The IDA-financed Community School Support Project was launched in 2003 to help reform the defunct public school system. The first step was to encourage communities to take back the management of schools, aided by a one-time government grant. The second was to transform the government’s role from being a provider to a facilitator of education. Both steps were designed to increase the demand for and supply of education in tandem. Efforts to upgrade the quality and relevance of the curriculum were supported by efforts to improve the capacity of government agencies tasked with facilitating the system. Community-based organizations were at the heart of the transition at the local level, while the overall effort was integrated seamlessly into Nepal’s Education for All Project (2004–09) and a sectorwide approach (SWAp) that harmonized donor support for education.
Net primary enrollment rose from 84 percent in 2003 to 92 percent in 2008. Gender parity improved from 83 percent to 98 percent during the same period. More than 8,600 schools transferred to community management. At the current rate, the goal is on track for achieving community management of all public schools by 2015.
- Communities invested in their own schools. Significant local resources were unlocked, with every rupee of government grants leveraging 1.5 rupees in community counterpart.
- Simple, fair financing was established. Introduction of per capita (child) financing made resource allocation more transparent and equitable.
- Decentralization of teacher hiring has spurred accountability. Freezing the number of government-appointed teaching slots and Introduction of salary grants has allowed communities to recruit teachers locally and hold them accountable for classroom performance. The numbers of government and community teachers are now comparable.
- Learning materials expanded. Purchasing textbooks through the market rather than directly from a state-owned publisher has proved to be a more efficient supply mechanism.
In June 2003, IDA provided a US$5 million Learning and Innovation Credit to support the Community School Support Project. The project was then mainstreamed into the Education for All (EFA) program when it was launched in July 2004. IDA contributed a US$50 million credit toward the cost of financing EFA. IDA provided an additional US$60 million grant to Education for All in December 2007.

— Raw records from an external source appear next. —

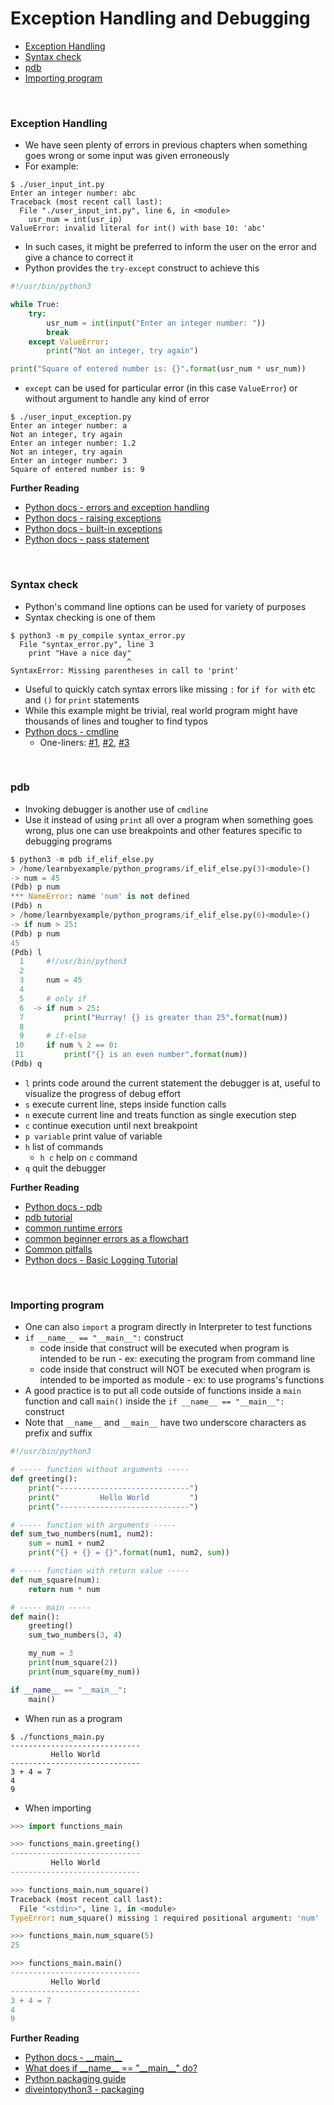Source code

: # <a name="exception-handling-and-debugging"></a>Exception Handling and Debugging

* [Exception Handling](#exception-handling)
* [Syntax check](#syntax-check)
* [pdb](#pdb)
* [Importing program](#importing-program)

<br>

### <a name="exception-handling"></a>Exception Handling

* We have seen plenty of errors in previous chapters when something goes wrong or some input was given erroneously
* For example:

```
$ ./user_input_int.py 
Enter an integer number: abc
Traceback (most recent call last):
  File "./user_input_int.py", line 6, in <module>
    usr_num = int(usr_ip)
ValueError: invalid literal for int() with base 10: 'abc'
```

* In such cases, it might be preferred to inform the user on the error and give a chance to correct it
* Python provides the `try-except` construct to achieve this

```python
#!/usr/bin/python3

while True:
    try:
        usr_num = int(input("Enter an integer number: "))
        break
    except ValueError:
        print("Not an integer, try again")

print("Square of entered number is: {}".format(usr_num * usr_num))
```

* `except` can be used for particular error (in this case `ValueError`) or without argument to handle any kind of error

```
$ ./user_input_exception.py
Enter an integer number: a
Not an integer, try again
Enter an integer number: 1.2
Not an integer, try again
Enter an integer number: 3
Square of entered number is: 9
```

**Further Reading**

* [Python docs - errors and exception handling](https://docs.python.org/3/tutorial/errors.html)
* [Python docs - raising exceptions](https://docs.python.org/3/tutorial/errors.html#raising-exceptions)
* [Python docs - built-in exceptions](https://docs.python.org/3/library/exceptions.html#bltin-exceptions)
* [Python docs - pass statement](https://docs.python.org/3/reference/simple_stmts.html#grammar-token-pass_stmt)

<br>

### <a name="syntax-check"></a>Syntax check

* Python's command line options can be used for variety of purposes
* Syntax checking is one of them

```
$ python3 -m py_compile syntax_error.py 
  File "syntax_error.py", line 3
    print "Have a nice day"
                          ^
SyntaxError: Missing parentheses in call to 'print'
```

* Useful to quickly catch syntax errors like missing `:` for `if for with` etc and `()` for `print` statements
* While this example might be trivial, real world program might have thousands of lines and tougher to find typos
* [Python docs - cmdline](https://docs.python.org/3/using/cmdline.html)
    * One-liners: [#1](http://www.vurt.ru/2013/02/python-command-line-oneliners/), [#2](https://wiki.python.org/moin/Powerful%20Python%20One-Liners), [#3](http://python-oneliner.readthedocs.org/en/latest/)

<br>

### <a name="pdb"></a>pdb

* Invoking debugger is another use of `cmdline`
* Use it instead of using `print` all over a program when something goes wrong, plus one can use breakpoints and other features specific to debugging programs

```python
$ python3 -m pdb if_elif_else.py 
> /home/learnbyexample/python_programs/if_elif_else.py(3)<module>()
-> num = 45
(Pdb) p num
*** NameError: name 'num' is not defined
(Pdb) n
> /home/learnbyexample/python_programs/if_elif_else.py(6)<module>()
-> if num > 25:
(Pdb) p num
45
(Pdb) l
  1  	#!/usr/bin/python3
  2  	
  3  	num = 45
  4  	
  5  	# only if
  6  ->	if num > 25:
  7  	    print("Hurray! {} is greater than 25".format(num))
  8  	
  9  	# if-else
 10  	if num % 2 == 0:
 11  	    print("{} is an even number".format(num))
(Pdb) q
```

* `l` prints code around the current statement the debugger is at, useful to visualize the progress of debug effort
* `s` execute current line, steps inside function calls
* `n` execute current line and treats function as single execution step
* `c` continue execution until next breakpoint
* `p variable` print value of variable
* `h` list of commands
    * `h c` help on `c` command
* `q` quit the debugger

**Further Reading**

* [Python docs - pdb](https://docs.python.org/3/library/pdb.html)
* [pdb tutorial](https://github.com/spiside/pdb-tutorial)
* [common runtime errors](http://inventwithpython.com/blog/2012/07/09/16-common-python-runtime-errors/)
* [common beginner errors as a flowchart](http://pythonforbiologists.com/index.php/29-common-beginner-python-errors-on-one-page/)
* [Common pitfalls](https://stackoverflow.com/questions/1011431/common-pitfalls-in-python)
* [Python docs - Basic Logging Tutorial](https://docs.python.org/3/howto/logging.html)

<br>

### <a name="importing-program"></a>Importing program

* One can also `import` a program directly in Interpreter to test functions
* `if __name__ == "__main__":` construct
    * code inside that construct will be executed when program is intended to be run - ex: executing the program from command line
    * code inside that construct will NOT be executed when program is intended to be imported as module - ex: to use programs's functions
* A good practice is to put all code outside of functions inside a `main` function and call `main()` inside the `if __name__ == "__main__":` construct
* Note that `__name__` and `__main__` have two underscore characters as prefix and suffix

```python
#!/usr/bin/python3

# ----- function without arguments -----
def greeting():
    print("-----------------------------")
    print("         Hello World         ")
    print("-----------------------------")

# ----- function with arguments -----
def sum_two_numbers(num1, num2):
    sum = num1 + num2
    print("{} + {} = {}".format(num1, num2, sum))

# ----- function with return value -----
def num_square(num):
    return num * num

# ----- main -----
def main():
    greeting()
    sum_two_numbers(3, 4)

    my_num = 3
    print(num_square(2))
    print(num_square(my_num))

if __name__ == "__main__":
    main()
```

* When run as a program

```
$ ./functions_main.py
-----------------------------
         Hello World         
-----------------------------
3 + 4 = 7
4
9
```

* When importing

```python
>>> import functions_main

>>> functions_main.greeting()
-----------------------------
         Hello World         
-----------------------------

>>> functions_main.num_square()
Traceback (most recent call last):
  File "<stdin>", line 1, in <module>
TypeError: num_square() missing 1 required positional argument: 'num'

>>> functions_main.num_square(5)
25

>>> functions_main.main()
-----------------------------
         Hello World         
-----------------------------
3 + 4 = 7
4
9
```

**Further Reading**

* [Python docs - \_\_main\_\_](https://docs.python.org/3/library/__main__.html)
* [What does if \_\_name\_\_ == "\_\_main\_\_" do?](https://stackoverflow.com/questions/419163/what-does-if-name-main-do)
* [Python packaging guide](https://packaging.python.org/en/latest/distributing/)
* [diveintopython3 - packaging](http://www.diveintopython3.net/packaging.html)
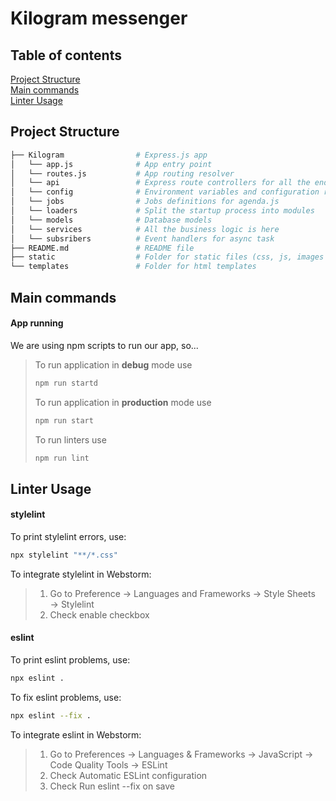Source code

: # Kilogram messenger
## Table of contents
[Project Structure](#project-structure) \
[Main commands](#main-commands) \
[Linter Usage](#linter-usage)

## Project Structure
```bash
├── Kilogram                # Express.js app
│   └── app.js              # App entry point
│   └── routes.js           # App routing resolver
│   └── api                 # Express route controllers for all the endpoints of the app
│   └── config              # Environment variables and configuration related stuff
│   └── jobs                # Jobs definitions for agenda.js
│   └── loaders             # Split the startup process into modules
│   └── models              # Database models
│   └── services            # All the business logic is here
│   └── subsribers          # Event handlers for async task
├── README.md               # README file
├── static                  # Folder for static files (css, js, images and etc)
└── templates               # Folder for html templates
```
## Main commands
#### App running
We are using npm scripts to run our app, so...
> To run application in **debug** mode use
>```bash
>npm run startd
>```
> To run application in **production** mode use
>```bash
>npm run start
>```
> To run linters use
>```bash
>npm run lint
>```

## Linter Usage
#### stylelint
To print stylelint errors, use:
```bash
npx stylelint "**/*.css"
```
To integrate stylelint in Webstorm:
> 1. Go to Preference → Languages and Frameworks → Style Sheets → Stylelint
> 2. Check enable checkbox

#### eslint
To print eslint problems, use:
```bash
npx eslint .
```
To fix eslint problems, use:
```bash
npx eslint --fix .
```
To integrate eslint in Webstorm:
> 1. Go to Preferences → Languages & Frameworks → JavaScript → Code Quality Tools → ESLint
> 2. Check Automatic ESLint configuration
> 3. Check Run eslint --fix on save
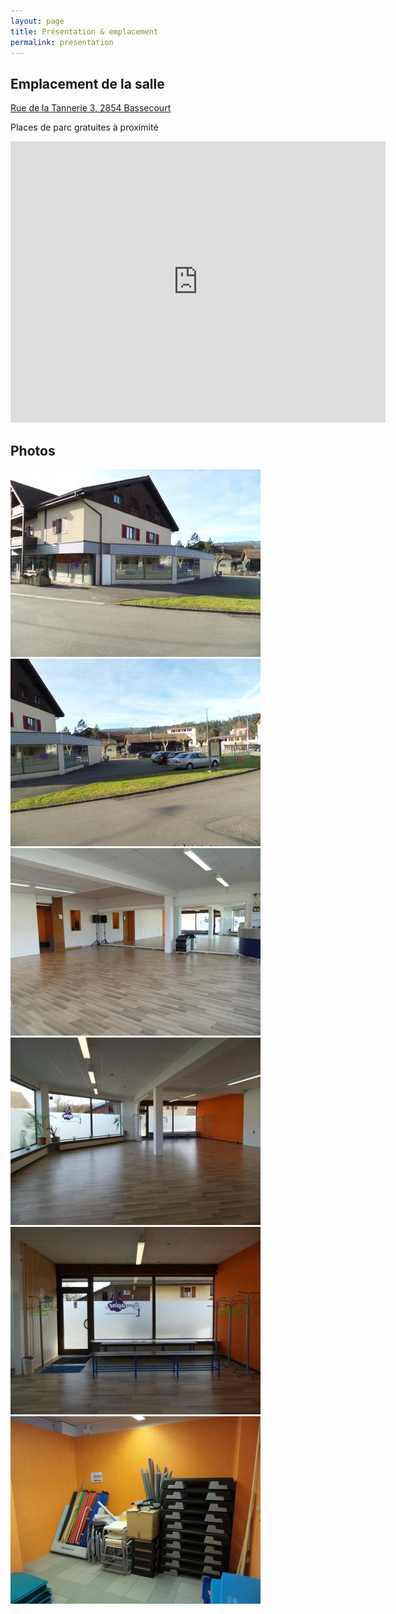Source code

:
 ```yaml
---
layout: page
title: Présentation & emplacement
permalink: presentation
---
```


## Emplacement de la salle

[Rue de la Tannerie 3, 2854 Bassecourt](https://www.google.ch/maps/place/Gym%27agine/@47.3393997,7.247043,312m/data=!3m1!1e3!4m7!1m4!3m3!1s0x4791e5ad6d422a13:0xac2c22e89bd9d332!2sGym%27agine!3b1!3m1!1s0x4791e5ad6d422a13:0xac2c22e89bd9d332?hl=fr)

Places de parc gratuites à proximité

<iframe src="https://www.google.com/maps/embed?pb=!1m14!1m8!1m3!1d1357.1391521084397!2d7.247043008592071!3d47.339399730399144!3m2!1i1024!2i768!4f13.1!3m3!1m2!1s0x4791e5ad6d422a13%3A0xac2c22e89bd9d332!2sGym'agine!5e1!3m2!1sfr!2sch!4v1420988457109" style="border:0" width="600" frameborder="0" height="450"></iframe>

## Photos

<div class="gallery">
<a href="/img/presentation/db8a42563b4c8181ea9392e7a5e5da64.jpg" class="gallery-item"><img src="/img/presentation/7775d4eb445e9c6f5394aee4951c9d22.jpg"></a>
<a href="/img/presentation/9a07eb69350b35ef0e204b3f02652239.jpg" class="gallery-item"><img src="/img/presentation/2b53f4df0f9ca4ac2bb6bbe7d2b68669.jpg"></a>
<a href="/img/presentation/44aa1d6a050fba336754941fa982d79f.jpg" class="gallery-item"><img src="/img/presentation/5c9866317d6a147c26443d14744aaebc.jpg"></a>
<a href="/img/presentation/92f83d54172ce0c8c57582b1944feeb4.jpg" class="gallery-item"><img src="/img/presentation/74c55a986b0ab7e95ef4caf0662291db.jpg"></a>
<a href="/img/presentation/7f37d335d8985f200e09499f28a7bf09.jpg" class="gallery-item"><img src="/img/presentation/e7e883a418479bedb4a9a5ff94e58e5e.jpg"></a>
<a href="/img/presentation/c3889c104b2d2519b3bac8436e6a560a.jpg" class="gallery-item"><img src="/img/presentation/4dd7f77172f1acde4406bd46060a1b71.jpg"></a>
</div>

Nepal's education sector has highly harmonized donor assistance. Nine donors and government have pooled funds to implement a sectorwide approach that covers both recurrent and capital expenditures. Donor harmonization began with the implementation of the five-year Basic and Primary Education Program II in 1999, when the World Bank Group, Denmark, the European Commission (EC), Finland and Norway pooled resources into a “basket” to help the government implement a primary education subsector development program. Building on that, a sectorwide approach was adopted for the follow-on Education for All Program (2004–10). Initial funding came from a few donors, including Denmark, the United Kingdom’s Department for International Development (DfID), Finland, Norway and the World Bank Group. Other donors offered parallel financing: the Japan International Cooperation Agency, UNESCO and the World Food Program. The Asian Development Bank (ADB), the Australian Agency for International Development (AusAid), the EC and the United Nations Children’s Fund (UNICEF) later joined. To implement Education for All, donors committed US$241 million, with IDA providing US$110 million, DfID US$35 million, ADB US$30 million, Denmark US$28 million, the EC US$27 million, Norway US$23 million, Finland US$14 million and UNICEF US$1 million.
Support has been requested for the School Sector Reform Program, which is designed to extend reform coverage throughout the educational system, providing universal schooling through Grade 8 while upgrading quality.